• **Task directions**
Transcribe the records exactly. Pictures do not belong in the transcription.

• **Material to process**
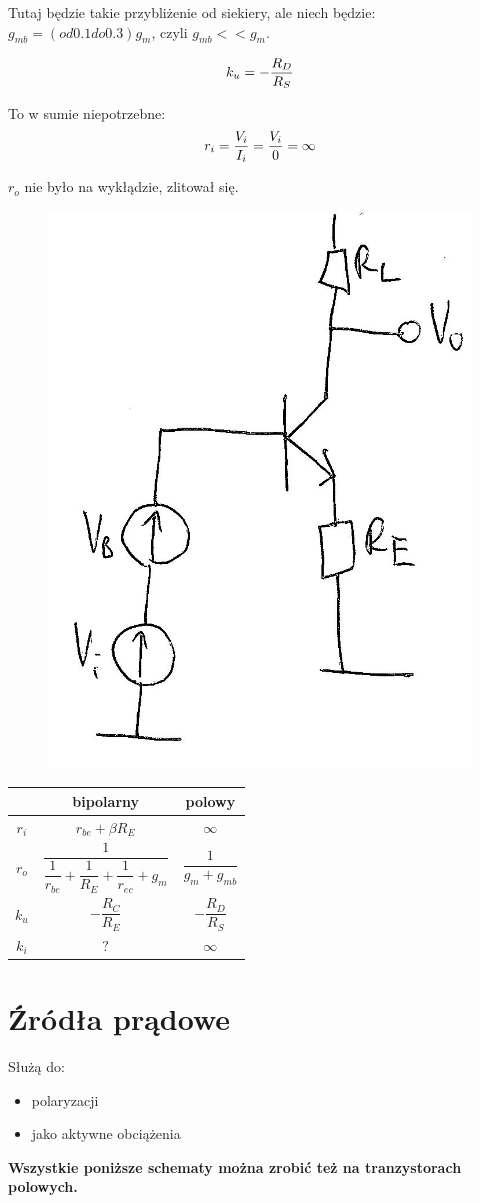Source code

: \documentclass[10pt,a4paper]{article}
\begin{document}
Tutaj będzie takie przybliżenie od siekiery, ale niech będzie: $g_{mb} = (od 0.1 do 0.3) g_m$, czyli $g_{mb} << g_m$.

\begin{equation}
k_u =-{ R_D \over R_S}
\end{equation}

To w sumie niepotrzebne:
\begin{equation}
r_i = {V_i \over I_i} = {V_i \over 0} = \infty
\end{equation}

$r_o$ nie było na wykłądzie, zlitował się.


\begin{figure}[H]
\centering
\includegraphics[height=0.5\textwidth]{WDE}
\end{figure}
\begin{tabular}{c|c|c}
& bipolarny & polowy\\
\hline
$r_i$ & $r_{be} + \beta R_E$ & $\infty$ \\ 

$r_o$ & $\dfrac{1}{\dfrac{1}{r_{be}}+\dfrac{1}{R_E}+\dfrac{1}{r_{ec}}+g_m}$ & $\dfrac{1}{g_m + g_{mb}}$ \\ 

$k_u$ & $-\dfrac{R_C}{R_E}$ & $-\dfrac{R_D}{R_S}$ \\ 

$k_i$ & $?$ & $\infty$ \\ 

\end{tabular} 

\section{Źródła prądowe}
Służą do:
\begin{itemize}
\item{polaryzacji}
\item{jako aktywne obciążenia}
\end{itemize}
\textbf{Wszystkie poniższe schematy można zrobić też na tranzystorach polowych.}
\end{document}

• **Exercise output**
Source code

: \documentclass[10pt,a4paper]{article}
\begin{document}
Tutaj będzie takie przybliżenie od siekiery, ale niech będzie: $g_{mb} = (od 0.1 do 0.3) g_m$, czyli $g_{mb} << g_m$.

\begin{equation}
k_u =-{ R_D \over R_S}
\end{equation}

To w sumie niepotrzebne:
\begin{equation}
r_i = {V_i \over I_i} = {V_i \over 0} = \infty
\end{equation}

$r_o$ nie było na wykłądzie, zlitował się.


\begin{figure}[H]
\centering
\includegraphics[height=0.5\textwidth]{WDE}
\end{figure}
\begin{tabular}{c|c|c}
& bipolarny & polowy\\
\hline
$r_i$ & $r_{be} + \beta R_E$ & $\infty$ \\ 

$r_o$ & $\dfrac{1}{\dfrac{1}{r_{be}}+\dfrac{1}{R_E}+\dfrac{1}{r_{ec}}+g_m}$ & $\dfrac{1}{g_m + g_{mb}}$ \\ 

$k_u$ & $-\dfrac{R_C}{R_E}$ & $-\dfrac{R_D}{R_S}$ \\ 

$k_i$ & $?$ & $\infty$ \\ 

\end{tabular} 

\section{Źródła prądowe}
Służą do:
\begin{itemize}
\item{polaryzacji}
\item{jako aktywne obciążenia}
\end{itemize}
\textbf{Wszystkie poniższe schematy można zrobić też na tranzystorach polowych.}
\end{document}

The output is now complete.